This sprint was the worst one for me. The team did great job, it’s just I, who did not did much job in this sprint. This sprint/weeks of this semester was a roller roaster for me. So many projects to do, presentations, assignments, essays. Every professor was pushing their assignments. I learned a valuable lesson this past weeks and it was a “stick with one capstone my friend”. I took two capstones as I liked both software developing and data analysis. It is not that, I liked one capstone and dislike another one, it is because of the amount of work. I think it is okay to take two capstones if you are taking only 2-3 classes so that you can only focus on capstone classes but a semester with 5 classes, 4 of them are CS courses and each classes having final projects was a hell for me.

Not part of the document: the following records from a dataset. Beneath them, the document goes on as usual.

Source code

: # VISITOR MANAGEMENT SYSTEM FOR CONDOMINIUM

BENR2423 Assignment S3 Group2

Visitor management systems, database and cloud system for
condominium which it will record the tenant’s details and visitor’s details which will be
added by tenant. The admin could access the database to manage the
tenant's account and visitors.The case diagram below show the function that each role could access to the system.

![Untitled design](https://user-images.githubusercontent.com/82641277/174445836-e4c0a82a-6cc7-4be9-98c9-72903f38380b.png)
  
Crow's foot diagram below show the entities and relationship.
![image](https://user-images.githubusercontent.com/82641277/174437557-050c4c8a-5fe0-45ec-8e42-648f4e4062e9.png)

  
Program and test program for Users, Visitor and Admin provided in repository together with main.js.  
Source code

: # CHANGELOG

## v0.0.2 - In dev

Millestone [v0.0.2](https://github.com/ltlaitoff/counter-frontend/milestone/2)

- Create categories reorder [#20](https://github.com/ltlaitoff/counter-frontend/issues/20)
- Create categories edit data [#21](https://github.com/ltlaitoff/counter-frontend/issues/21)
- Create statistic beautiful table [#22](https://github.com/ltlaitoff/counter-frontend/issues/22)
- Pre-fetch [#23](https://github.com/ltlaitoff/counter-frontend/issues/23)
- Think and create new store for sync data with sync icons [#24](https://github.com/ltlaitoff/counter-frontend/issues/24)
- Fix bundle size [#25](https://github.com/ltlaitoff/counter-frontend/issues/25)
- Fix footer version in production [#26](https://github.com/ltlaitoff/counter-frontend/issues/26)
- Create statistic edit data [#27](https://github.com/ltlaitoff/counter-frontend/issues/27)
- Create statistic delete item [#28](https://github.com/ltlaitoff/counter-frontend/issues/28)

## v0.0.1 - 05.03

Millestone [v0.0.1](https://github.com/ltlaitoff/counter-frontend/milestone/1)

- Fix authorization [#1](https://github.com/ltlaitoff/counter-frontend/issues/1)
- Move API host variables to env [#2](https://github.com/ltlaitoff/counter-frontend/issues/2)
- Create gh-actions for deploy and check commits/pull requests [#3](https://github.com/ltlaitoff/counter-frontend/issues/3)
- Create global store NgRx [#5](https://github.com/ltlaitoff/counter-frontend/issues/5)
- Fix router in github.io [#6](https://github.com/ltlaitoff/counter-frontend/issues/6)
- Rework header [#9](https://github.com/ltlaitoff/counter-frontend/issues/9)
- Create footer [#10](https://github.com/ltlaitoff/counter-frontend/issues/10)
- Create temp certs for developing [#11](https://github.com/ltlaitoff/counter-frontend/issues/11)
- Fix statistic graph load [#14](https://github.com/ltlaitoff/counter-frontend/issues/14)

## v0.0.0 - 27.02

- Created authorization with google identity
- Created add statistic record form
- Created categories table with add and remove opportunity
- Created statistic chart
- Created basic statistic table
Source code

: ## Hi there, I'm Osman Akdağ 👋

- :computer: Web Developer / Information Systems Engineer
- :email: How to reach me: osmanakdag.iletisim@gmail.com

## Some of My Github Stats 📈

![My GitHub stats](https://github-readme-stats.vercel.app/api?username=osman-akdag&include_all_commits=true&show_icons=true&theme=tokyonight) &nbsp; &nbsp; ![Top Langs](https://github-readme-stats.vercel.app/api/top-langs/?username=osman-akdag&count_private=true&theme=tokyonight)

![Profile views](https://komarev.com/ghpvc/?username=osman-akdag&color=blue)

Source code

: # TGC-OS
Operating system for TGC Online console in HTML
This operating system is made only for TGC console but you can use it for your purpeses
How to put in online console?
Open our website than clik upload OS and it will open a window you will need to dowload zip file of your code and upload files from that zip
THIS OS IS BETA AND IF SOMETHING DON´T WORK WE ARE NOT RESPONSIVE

As for the sprint, I did not do much work than just cleaning up some code. You can find the commit here. In the console of the browser, there was an warning saying the request to HTTP request may not success every time. So I simply added a try catch to get rid of that annoying warning. So now if we make a bad request to HTTP then the code will console log an error. Another reason I added try catch is that, suppose we were to use this program in real life or real POS or anywhere where this application will be running and if there is a bad request then the application will crash. And nobody would want to restart the application every time. With try catch, the application will console log the error and keep running. That is all I did for the sprint. I did not put much work to the team and I wanted to do more but with tight schedules, I wasn’t able to do much. There was able another error with my device, the docker image kept failing for my MAC while it worked for the other devices of my team mates who had windows. I had that issue until my scrum master told me to add a timeout in the docker file which did fix the issue but then it was pretty late. It was my fault for not talking about it in meeting or in discord group chat. I was responsible for getting in touch with another group about key-cloak but I never had time to.
Final thoughts: Front-end wouldn’t have been success without Michale Friederich. He did all the integration between back-end and front-end. If I were to do that then it would take me longer. So hats off to him. Everyone in the group did an amazing job throughout the semester. I have read everyone’s sprint review blog and they are putting in the work more than me. If it were to be different team mates then I don’t think we would have finish this much of work at the end of the semester as everything was new to us. Everyone in my group had a great vision of what the project should look like at the end and we delivered it about 95% of finished application. The next group who will take over after us will just have to clean up the code, connect with key-cloak etc but it will not be as messy as it was when we first received the application as we had to reformat everything. Overall, I was paired with talented developers and I am glad I paired with them. Happy Coding!